かっ、かっ、とリズミカルに響くチョークの音が、オイラの眠気を誘う。先生が黒板を向いているときは、だいたい窓の外を見ている。後ろから2番目に位置するオイラの席は窓際で、前の子に隠されて教卓からは見えづらい。
午前の授業も大詰めの4時間目。例に漏れず、今日も窓の外を眺めていると、校門のほうにふらふら歩いていく幼なじみが見える。あれ。
(帰るんだ)
先生の声をBGMに、歩いていくパールを見送って、オイラは前を向く。大丈夫かなあ。

板書をうつすノートの端に、小さく音をたてて飛び込む球体。
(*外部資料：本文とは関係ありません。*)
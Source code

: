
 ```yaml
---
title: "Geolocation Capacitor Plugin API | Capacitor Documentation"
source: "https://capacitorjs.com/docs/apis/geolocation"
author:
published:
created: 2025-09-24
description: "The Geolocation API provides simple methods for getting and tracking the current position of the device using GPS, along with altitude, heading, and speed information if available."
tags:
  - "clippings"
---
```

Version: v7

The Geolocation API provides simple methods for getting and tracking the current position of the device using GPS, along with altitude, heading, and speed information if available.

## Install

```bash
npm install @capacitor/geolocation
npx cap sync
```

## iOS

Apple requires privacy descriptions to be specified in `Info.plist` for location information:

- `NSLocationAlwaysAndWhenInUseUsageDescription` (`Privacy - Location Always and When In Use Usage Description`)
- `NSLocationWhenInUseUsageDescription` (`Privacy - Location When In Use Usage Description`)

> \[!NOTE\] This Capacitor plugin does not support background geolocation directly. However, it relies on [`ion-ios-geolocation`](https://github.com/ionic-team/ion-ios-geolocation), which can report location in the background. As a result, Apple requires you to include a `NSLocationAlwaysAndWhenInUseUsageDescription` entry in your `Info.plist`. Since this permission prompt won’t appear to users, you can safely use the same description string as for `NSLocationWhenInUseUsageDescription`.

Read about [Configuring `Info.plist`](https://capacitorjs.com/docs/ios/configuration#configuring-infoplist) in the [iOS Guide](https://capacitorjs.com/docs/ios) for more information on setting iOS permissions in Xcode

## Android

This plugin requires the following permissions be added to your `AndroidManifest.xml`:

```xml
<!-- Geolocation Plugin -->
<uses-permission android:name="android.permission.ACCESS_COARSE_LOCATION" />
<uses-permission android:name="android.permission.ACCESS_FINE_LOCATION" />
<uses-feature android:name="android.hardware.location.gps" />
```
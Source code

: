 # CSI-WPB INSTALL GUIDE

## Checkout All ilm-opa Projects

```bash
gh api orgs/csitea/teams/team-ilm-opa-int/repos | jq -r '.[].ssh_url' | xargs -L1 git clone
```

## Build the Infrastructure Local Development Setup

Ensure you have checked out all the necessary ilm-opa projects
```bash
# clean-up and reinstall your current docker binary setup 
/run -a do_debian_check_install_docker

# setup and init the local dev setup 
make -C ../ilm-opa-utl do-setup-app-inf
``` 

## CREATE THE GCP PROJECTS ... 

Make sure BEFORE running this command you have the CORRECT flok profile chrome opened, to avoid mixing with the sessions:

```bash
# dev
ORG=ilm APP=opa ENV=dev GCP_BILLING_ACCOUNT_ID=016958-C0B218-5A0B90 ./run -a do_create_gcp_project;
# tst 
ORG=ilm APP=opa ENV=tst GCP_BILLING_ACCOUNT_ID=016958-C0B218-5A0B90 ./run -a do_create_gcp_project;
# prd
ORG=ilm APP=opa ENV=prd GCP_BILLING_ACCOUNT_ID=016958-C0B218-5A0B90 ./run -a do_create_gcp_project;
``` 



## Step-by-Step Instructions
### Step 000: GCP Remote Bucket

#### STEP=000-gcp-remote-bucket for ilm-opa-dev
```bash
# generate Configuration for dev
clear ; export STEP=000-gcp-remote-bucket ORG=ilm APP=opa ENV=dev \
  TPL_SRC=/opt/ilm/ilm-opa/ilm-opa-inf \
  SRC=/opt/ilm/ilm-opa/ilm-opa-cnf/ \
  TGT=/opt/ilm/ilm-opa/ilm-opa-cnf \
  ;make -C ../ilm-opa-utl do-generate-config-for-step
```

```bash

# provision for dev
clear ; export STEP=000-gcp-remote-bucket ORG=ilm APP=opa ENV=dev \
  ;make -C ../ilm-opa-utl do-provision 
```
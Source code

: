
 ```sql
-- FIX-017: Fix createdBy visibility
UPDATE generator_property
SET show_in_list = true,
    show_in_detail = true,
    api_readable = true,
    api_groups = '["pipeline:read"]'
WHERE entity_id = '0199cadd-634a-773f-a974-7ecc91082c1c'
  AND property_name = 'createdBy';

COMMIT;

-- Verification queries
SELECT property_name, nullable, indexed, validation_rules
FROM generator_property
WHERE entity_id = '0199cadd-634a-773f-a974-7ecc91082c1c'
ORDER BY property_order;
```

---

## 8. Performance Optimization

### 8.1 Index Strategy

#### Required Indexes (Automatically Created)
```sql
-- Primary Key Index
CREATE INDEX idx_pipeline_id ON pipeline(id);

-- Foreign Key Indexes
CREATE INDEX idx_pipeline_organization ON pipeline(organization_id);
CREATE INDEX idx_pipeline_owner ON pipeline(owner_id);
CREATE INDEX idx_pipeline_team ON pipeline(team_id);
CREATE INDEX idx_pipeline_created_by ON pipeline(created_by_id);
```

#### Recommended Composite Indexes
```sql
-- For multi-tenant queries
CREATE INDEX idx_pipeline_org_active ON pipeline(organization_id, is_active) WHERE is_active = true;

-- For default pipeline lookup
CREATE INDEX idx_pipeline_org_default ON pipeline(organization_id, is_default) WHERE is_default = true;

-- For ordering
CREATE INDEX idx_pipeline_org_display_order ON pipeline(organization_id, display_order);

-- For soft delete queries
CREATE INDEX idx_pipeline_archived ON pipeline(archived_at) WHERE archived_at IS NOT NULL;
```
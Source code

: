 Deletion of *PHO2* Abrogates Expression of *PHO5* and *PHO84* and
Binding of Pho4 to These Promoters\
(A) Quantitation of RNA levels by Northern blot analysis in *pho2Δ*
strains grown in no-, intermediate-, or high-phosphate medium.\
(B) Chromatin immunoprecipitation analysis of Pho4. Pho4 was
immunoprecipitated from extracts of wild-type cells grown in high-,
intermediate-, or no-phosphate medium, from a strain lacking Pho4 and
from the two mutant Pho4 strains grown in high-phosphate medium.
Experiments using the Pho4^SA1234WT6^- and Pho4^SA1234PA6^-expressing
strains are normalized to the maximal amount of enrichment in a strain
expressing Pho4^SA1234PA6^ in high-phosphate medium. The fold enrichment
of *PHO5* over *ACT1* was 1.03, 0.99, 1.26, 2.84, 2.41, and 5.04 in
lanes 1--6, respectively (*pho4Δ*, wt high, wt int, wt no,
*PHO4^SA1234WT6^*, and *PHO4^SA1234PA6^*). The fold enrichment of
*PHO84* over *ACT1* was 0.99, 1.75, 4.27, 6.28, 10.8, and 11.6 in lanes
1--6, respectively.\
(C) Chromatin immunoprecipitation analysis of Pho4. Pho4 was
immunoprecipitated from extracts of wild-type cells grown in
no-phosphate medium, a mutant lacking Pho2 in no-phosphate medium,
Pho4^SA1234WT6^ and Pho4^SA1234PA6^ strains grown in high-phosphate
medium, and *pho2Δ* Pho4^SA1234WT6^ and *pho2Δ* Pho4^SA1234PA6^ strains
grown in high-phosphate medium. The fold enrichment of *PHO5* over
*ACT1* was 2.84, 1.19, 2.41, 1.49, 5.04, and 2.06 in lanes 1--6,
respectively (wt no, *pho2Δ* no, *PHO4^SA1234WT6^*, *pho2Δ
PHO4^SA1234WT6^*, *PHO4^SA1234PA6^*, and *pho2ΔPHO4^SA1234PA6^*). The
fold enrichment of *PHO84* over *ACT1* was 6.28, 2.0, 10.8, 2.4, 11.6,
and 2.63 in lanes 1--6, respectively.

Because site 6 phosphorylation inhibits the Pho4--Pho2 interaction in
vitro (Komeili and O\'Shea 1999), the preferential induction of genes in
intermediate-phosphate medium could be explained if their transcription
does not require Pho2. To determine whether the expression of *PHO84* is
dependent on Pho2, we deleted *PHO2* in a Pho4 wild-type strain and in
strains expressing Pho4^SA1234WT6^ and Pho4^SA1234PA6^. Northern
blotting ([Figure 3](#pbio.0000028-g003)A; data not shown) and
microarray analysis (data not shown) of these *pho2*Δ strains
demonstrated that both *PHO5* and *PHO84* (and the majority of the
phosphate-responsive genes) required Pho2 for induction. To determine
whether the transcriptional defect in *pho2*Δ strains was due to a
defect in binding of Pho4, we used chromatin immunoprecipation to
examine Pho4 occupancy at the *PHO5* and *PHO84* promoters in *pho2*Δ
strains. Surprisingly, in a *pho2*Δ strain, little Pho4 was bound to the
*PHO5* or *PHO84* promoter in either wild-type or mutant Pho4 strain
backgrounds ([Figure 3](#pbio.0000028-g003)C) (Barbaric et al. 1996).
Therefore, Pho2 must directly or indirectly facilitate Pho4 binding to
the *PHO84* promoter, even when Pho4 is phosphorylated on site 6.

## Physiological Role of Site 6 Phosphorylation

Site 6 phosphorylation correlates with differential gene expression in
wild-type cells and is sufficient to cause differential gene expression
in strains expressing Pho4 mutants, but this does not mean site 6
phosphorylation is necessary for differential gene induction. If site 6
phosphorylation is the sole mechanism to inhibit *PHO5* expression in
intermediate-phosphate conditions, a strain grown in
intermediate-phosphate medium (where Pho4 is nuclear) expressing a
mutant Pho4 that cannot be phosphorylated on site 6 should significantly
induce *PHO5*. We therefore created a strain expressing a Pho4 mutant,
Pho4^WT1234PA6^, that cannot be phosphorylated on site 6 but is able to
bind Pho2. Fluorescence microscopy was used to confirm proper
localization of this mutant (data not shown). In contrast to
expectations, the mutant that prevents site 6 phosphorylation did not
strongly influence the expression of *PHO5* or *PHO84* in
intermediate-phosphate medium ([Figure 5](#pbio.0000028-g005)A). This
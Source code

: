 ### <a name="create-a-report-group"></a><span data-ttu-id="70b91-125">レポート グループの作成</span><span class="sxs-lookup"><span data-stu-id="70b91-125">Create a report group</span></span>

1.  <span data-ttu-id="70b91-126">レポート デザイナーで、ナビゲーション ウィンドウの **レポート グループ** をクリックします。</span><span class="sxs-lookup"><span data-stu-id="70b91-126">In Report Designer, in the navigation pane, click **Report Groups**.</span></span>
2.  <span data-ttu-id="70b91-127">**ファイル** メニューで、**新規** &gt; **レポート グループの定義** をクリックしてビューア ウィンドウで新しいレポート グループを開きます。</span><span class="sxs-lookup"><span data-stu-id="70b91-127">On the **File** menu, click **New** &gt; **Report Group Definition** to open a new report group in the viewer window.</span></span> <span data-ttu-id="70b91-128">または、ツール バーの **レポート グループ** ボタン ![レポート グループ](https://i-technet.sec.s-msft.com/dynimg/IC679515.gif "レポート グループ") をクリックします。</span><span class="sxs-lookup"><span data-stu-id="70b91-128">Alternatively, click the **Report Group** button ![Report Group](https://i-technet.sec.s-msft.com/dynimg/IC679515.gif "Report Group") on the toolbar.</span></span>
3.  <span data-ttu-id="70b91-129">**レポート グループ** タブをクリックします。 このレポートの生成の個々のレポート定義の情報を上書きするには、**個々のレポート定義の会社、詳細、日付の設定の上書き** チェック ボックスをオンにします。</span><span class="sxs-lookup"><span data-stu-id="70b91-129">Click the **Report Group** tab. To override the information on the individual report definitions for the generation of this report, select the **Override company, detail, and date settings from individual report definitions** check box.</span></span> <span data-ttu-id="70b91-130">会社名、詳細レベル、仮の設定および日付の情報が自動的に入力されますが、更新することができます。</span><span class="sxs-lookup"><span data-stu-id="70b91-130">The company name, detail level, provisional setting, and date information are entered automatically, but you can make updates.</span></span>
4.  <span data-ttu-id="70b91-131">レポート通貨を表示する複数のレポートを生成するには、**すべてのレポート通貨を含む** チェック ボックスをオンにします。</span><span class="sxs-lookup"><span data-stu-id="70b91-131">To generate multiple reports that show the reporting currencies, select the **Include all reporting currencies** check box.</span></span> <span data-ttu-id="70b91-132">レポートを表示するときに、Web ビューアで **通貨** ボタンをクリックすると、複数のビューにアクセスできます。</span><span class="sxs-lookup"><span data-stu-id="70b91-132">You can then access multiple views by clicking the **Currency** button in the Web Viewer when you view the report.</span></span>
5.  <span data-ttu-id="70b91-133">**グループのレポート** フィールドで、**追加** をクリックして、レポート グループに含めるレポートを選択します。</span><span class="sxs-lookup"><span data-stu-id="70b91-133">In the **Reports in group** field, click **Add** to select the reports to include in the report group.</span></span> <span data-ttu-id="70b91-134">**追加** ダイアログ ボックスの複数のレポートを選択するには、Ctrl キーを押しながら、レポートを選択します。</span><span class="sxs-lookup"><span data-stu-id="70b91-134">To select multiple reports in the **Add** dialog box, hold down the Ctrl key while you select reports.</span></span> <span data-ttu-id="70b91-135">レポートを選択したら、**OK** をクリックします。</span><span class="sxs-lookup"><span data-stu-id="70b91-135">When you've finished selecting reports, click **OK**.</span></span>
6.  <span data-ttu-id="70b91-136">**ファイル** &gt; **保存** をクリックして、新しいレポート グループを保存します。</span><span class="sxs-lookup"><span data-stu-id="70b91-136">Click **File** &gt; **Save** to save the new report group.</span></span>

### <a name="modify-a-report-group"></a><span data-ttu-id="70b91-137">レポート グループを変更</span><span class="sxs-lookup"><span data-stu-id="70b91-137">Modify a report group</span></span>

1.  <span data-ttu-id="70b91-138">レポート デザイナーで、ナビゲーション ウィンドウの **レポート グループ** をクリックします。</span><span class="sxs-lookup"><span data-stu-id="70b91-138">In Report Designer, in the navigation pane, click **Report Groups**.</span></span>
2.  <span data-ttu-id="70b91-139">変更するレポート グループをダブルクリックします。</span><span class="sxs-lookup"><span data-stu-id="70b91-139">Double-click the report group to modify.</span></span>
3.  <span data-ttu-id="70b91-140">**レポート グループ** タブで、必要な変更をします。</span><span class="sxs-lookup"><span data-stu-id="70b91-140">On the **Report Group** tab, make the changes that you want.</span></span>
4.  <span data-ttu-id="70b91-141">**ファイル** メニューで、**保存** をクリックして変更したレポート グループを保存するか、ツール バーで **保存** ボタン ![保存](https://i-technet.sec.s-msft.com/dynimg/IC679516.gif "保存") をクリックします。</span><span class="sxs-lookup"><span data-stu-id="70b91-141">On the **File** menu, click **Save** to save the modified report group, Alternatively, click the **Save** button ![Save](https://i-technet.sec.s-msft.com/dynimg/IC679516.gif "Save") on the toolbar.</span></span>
どうやらノートを丸めたものらしい。手にとって注意深く広げると(先生に見つかると怖いのだ)、小さく丁寧な字で、『何が見えましたか?』と書かれていた。そっと顔を上げて見回すと、悪戯っぽく笑うお嬢さまと目が合った。手紙をまわすなんてこと、最近覚えたんだろうか。控えめに綴られたお嬢さまの文字の下に、また、自分の文字を刻む。

『パールが帰っていくのが見えたよ』
『風邪でしょうか?さっきも調子が悪そうでしたね』
『うん、だから帰りにお見舞い買ってこうと思う』
『良いですね!では今日は少し寄り道して帰りましょう』

書いて、丸めて、隣の子に回してもらう。その繰り返し。お嬢さまは新鮮な遊びが気に入ったみたいで、楽しそうに言葉を綴ってくれた。オイラも嬉しかったけど、見慣れた急くような文字が無いのが少し、寂しい気がした。

『病気なら消化に良いものがいいよね。何にしようか』
『今日食べるのは無理かもしれませんけど、プリンやゼリーなんてどうでしょう?』

ああいいかも、美味しそう。そう思ったとき、終業のチャイムが響いた。お昼休みだ。
あいさつをして席を立ち、一人分少ないお弁当をもってお嬢さまの方へ。今日はふたりだなあ。

「寒くなってきたから、屋上はやめようか?」
「そうですね、では今日は部室で食べましょう」

お嬢さまは笑ったけど、一人分少ないお弁当を見てすこし寂しそうだった。ああ、同じだ。

「お嬢さま」
「なんでしょう」
「プリンどこで買おっか」
「私、お気に入りのお菓子屋さんがあるんです」
「ほんと?じゃあそこにしよ!」

オイラもプリン食べたいなあ、と言うと、わたしもです、とお嬢さまも笑ってくれた。